Stefano Borsi sottolinea in particolare l’attenzione albertiana verso il Comitium, indagato attraverso i testi di Varrone e Plutarco, “privilegiando la biografia di Numa” e interessandosi al mistero “pitagorico” del sepolcro del re (De re VI, 4). Inoltre, lo stesso Borsi, sulla base del libro V del De re, si pone l’interrogativo se l’indagine “sul campo” dell’Alberti, volta a verificare “la tradizione arcaica dell’Auguraculum sul Campidoglio” , scenario della inauguratio di Numa in Plutarco e Livio, non abbia pure una possibile lettura colonnese, così osservando: “L’asse visuale del rituale punta dal Campidoglio al Mons Albanus (a grande distanza: ‘longissime’) e la cosa desta una certa curiosità perché potrebbe riproporre una possibile traccia del rapporto con Prospero Colonna, signore e frequentatore di quei luoghi. L’altro Auguraculum dell’antica Roma arcaica e repubblicana sorgeva sul Quirinale, in analogico rapporto con i Comitia del Campo Marzio, e ancora una volta si delineerebbe il problema del cardinal Colonna che sul colle aveva la sua munita residenza romana” .

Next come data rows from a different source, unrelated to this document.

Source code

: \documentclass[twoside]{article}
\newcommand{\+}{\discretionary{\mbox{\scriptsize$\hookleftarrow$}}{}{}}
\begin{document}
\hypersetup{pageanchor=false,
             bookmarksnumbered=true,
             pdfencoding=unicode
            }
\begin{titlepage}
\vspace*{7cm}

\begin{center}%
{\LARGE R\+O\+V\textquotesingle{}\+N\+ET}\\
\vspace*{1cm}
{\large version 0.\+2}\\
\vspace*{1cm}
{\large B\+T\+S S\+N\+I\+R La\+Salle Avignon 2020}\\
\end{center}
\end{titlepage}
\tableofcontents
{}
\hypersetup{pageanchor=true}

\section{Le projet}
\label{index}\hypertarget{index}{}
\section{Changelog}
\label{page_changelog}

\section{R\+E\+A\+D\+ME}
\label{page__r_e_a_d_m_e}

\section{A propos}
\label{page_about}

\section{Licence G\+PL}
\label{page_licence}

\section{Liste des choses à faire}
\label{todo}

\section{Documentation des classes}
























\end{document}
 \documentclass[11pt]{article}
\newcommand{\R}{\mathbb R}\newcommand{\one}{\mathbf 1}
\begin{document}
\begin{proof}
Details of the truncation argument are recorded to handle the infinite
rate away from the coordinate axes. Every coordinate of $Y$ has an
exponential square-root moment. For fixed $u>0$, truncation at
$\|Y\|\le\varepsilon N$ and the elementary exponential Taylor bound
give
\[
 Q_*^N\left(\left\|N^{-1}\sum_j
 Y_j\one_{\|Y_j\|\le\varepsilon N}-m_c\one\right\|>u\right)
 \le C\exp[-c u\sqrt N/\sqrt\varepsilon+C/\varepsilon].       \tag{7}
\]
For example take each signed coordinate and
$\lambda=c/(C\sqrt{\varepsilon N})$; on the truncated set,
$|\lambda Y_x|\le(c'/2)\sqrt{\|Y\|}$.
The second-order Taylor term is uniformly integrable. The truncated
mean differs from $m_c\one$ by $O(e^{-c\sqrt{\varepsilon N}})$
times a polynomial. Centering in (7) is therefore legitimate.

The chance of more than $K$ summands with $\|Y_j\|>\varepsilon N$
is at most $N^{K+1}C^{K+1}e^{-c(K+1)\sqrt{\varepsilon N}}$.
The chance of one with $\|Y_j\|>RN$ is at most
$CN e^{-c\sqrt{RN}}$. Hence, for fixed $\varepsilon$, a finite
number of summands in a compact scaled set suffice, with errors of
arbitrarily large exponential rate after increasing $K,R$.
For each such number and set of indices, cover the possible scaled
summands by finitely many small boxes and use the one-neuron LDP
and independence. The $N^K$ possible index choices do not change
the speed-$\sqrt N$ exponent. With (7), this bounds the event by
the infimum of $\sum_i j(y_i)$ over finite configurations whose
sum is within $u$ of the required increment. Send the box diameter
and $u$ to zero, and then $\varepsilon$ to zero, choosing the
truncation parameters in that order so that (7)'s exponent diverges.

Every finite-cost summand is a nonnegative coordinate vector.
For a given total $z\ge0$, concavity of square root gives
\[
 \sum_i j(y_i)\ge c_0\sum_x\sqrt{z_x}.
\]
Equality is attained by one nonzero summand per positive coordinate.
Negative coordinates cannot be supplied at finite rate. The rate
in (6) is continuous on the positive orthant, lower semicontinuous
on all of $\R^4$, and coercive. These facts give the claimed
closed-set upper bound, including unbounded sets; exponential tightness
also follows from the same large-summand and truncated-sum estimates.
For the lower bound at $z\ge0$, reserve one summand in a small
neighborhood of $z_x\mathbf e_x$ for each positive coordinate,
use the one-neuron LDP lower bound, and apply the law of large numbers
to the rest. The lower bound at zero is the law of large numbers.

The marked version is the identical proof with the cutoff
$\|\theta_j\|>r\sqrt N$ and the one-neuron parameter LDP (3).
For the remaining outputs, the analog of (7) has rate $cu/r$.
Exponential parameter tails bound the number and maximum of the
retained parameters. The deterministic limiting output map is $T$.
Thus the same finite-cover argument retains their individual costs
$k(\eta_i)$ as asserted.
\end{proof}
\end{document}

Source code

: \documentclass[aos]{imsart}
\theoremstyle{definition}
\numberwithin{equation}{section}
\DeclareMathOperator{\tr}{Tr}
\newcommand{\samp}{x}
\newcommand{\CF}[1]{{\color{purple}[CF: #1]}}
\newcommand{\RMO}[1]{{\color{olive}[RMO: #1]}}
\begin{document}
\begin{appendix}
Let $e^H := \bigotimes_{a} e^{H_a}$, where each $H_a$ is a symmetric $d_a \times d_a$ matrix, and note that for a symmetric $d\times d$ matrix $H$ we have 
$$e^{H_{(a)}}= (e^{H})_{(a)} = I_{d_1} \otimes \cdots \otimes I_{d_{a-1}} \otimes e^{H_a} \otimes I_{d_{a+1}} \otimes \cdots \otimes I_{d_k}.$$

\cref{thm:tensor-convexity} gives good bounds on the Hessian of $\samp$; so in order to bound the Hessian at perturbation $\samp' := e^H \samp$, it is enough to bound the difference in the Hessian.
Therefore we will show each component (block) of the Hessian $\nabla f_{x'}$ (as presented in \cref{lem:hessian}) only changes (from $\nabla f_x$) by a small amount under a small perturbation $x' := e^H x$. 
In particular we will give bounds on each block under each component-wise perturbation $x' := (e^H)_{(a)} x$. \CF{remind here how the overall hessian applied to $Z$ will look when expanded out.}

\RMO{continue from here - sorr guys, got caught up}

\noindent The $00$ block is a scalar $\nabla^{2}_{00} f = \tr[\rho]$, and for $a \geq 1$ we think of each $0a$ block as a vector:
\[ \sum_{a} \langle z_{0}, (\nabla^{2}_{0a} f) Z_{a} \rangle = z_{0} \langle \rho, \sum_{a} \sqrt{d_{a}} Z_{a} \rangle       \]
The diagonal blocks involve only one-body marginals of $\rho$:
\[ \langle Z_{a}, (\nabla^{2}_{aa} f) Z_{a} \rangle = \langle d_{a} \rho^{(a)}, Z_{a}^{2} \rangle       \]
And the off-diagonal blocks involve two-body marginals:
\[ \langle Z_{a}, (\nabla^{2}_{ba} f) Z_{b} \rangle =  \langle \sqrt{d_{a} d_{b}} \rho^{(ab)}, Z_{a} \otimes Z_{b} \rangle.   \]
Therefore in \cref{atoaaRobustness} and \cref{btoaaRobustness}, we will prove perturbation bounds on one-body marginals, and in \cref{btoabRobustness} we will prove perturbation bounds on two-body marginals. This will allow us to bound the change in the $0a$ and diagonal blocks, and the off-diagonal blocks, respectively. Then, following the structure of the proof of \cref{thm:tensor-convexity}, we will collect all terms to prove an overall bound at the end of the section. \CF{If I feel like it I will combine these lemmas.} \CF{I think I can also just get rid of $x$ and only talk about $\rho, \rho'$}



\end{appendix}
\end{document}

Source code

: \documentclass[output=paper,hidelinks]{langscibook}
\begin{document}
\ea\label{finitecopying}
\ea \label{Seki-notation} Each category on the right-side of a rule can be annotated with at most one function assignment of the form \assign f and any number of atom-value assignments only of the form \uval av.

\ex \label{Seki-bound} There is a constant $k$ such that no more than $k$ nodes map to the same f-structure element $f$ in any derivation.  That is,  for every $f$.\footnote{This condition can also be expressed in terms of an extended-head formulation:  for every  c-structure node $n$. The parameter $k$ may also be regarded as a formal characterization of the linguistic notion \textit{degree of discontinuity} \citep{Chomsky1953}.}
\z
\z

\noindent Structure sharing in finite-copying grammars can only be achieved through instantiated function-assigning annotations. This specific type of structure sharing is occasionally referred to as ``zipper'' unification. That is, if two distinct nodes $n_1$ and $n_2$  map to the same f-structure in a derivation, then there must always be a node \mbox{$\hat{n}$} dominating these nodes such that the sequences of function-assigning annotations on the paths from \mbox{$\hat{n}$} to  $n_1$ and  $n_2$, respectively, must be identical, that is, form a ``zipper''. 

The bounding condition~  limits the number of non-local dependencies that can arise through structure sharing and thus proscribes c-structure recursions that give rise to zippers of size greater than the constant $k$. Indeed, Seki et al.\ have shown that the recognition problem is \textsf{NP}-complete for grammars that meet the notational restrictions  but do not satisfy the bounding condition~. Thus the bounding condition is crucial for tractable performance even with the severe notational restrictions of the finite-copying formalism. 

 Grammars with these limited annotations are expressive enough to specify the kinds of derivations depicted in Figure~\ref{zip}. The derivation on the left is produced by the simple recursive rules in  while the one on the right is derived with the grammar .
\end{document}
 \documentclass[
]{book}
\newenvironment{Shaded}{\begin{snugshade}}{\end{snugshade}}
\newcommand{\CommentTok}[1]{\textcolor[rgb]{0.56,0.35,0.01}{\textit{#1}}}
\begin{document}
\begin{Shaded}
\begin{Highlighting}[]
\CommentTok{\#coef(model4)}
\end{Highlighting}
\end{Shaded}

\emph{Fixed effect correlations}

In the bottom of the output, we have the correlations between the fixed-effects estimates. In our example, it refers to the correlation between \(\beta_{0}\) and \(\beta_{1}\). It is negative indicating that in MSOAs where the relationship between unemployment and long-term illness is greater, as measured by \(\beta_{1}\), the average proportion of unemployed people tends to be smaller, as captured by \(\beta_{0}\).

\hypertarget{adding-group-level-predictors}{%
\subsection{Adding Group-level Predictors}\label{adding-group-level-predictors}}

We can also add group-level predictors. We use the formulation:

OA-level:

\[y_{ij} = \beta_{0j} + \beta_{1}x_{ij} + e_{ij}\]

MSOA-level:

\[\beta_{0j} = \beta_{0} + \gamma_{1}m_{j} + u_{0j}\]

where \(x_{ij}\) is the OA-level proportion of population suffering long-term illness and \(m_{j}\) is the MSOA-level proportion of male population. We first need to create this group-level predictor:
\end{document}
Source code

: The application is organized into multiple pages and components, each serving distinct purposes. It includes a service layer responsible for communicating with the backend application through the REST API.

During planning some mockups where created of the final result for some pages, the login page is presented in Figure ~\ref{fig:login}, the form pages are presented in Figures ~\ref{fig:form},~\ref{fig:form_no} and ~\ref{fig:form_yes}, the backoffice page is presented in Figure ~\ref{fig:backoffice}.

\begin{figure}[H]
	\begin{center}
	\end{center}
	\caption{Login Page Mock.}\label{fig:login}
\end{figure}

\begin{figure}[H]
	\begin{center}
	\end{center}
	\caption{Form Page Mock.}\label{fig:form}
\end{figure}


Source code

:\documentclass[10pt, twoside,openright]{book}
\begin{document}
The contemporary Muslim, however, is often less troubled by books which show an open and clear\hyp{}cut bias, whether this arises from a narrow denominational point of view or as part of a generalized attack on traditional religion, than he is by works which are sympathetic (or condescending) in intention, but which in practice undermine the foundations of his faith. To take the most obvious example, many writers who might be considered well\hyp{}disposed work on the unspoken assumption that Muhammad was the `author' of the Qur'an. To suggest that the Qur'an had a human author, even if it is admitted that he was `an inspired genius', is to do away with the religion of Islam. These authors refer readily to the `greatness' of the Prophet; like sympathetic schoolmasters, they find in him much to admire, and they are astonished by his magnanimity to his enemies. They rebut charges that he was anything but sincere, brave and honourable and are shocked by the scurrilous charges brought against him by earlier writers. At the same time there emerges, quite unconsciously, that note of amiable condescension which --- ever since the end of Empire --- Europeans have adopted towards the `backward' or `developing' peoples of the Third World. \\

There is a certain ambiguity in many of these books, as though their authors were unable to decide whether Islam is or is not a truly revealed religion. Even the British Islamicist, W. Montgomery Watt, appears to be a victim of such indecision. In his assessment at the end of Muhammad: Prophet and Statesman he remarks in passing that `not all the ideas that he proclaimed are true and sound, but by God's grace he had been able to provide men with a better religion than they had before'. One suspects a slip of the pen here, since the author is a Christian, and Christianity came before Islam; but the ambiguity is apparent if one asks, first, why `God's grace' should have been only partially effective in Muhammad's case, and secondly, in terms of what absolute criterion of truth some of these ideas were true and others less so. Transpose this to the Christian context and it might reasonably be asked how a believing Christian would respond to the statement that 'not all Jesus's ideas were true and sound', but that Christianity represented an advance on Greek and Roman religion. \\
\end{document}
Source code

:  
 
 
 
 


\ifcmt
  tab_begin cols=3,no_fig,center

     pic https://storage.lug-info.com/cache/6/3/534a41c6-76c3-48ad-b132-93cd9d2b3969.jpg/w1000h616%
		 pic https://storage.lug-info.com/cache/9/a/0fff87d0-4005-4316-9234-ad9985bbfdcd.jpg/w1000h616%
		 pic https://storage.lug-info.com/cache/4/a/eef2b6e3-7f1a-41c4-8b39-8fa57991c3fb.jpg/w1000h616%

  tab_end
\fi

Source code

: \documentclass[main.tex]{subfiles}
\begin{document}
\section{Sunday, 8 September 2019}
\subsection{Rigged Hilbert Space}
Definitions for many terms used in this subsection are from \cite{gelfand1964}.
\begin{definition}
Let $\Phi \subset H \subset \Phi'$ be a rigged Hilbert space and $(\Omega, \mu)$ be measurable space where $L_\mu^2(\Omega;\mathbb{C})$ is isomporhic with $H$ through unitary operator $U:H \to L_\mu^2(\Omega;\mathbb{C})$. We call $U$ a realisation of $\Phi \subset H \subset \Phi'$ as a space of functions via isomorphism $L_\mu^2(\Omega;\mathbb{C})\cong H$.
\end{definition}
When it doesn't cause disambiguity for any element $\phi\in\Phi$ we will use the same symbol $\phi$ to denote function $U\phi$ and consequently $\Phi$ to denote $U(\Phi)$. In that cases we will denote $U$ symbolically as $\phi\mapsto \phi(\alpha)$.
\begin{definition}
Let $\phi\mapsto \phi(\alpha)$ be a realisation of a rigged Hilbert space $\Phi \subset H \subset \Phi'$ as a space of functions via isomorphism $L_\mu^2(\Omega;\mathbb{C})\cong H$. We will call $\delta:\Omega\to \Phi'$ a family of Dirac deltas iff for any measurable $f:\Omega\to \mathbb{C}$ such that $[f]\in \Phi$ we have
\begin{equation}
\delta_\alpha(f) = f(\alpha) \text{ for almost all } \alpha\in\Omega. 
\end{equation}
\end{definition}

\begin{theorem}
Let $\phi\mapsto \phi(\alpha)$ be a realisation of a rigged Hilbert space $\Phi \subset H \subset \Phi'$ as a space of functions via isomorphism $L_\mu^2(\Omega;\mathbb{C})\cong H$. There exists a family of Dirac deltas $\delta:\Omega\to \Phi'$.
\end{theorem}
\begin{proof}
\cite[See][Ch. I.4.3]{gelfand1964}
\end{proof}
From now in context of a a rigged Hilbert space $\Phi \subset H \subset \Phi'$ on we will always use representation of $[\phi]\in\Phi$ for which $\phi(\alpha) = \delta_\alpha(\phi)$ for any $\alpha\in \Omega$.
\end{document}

Ed è proprio Prospero Colonna che nel 1447, anno in cui l’Alberti termina la sua Descriptio urbis Romae, gli affida la missione del recupero delle due navi romane giacenti in fondo al lago di Nemi: il nobile romano è infatti, come si è già evidenziato, il signore di questo luogo, tra i più sacri del Lazio antico, legato com’è al mistero di Diana e del rex Nemorensis. Dette navi erano quelle ivi portate da Caligola, e secondo Renato del Ponte “si deve supporre che vi avvenissero riti, di natura non precisata, legati alla ‘numinosità’ del nemus” . D’altro canto, sempre del Ponte ci avverte: “Che un particolare legame potesse esistere fra la gens Julia ed il nemus Aricinum sembra indicare il fatto che proprio la madre di Ottaviano, Azia, era nativa di Ariccia” .
Le navi di Nemi sono pure all’origine di un perduto trattatello albertiano dal titolo Navis, di cui è fatta parola nel De re aedificatoria, e che i Borsi ritengono adombrato in un passo dell’Hypnerotomachia Poliphili di Francesco Colonna, nel quale “i riferimenti albertiani [...] sono molteplici” . Ovviamente ciò sarebbe ancora più denso di significato se il Francesco Colonna dell’Hypnerotomachia, opera apparsa nel 1499, fosse davvero da identificarsi, come vuole una contestata tesi di Maurizio Calvesi, con l’omonimo signore di Palestrina , la romana Praeneste, sito che col suo palazzo colonnese, ai piedi del quale si distendono i resti dell’antico santuario della Fortuna Primigenia, sarebbe anch’esso richiamato nell’Hypnerotomachia . Ora, proprio a Palestrina, dopo Nemi, troviamo ancora l’Alberti, nel 1454, su sollecitazione di Stefano Colonna, il padre del patrizio romano Francesco...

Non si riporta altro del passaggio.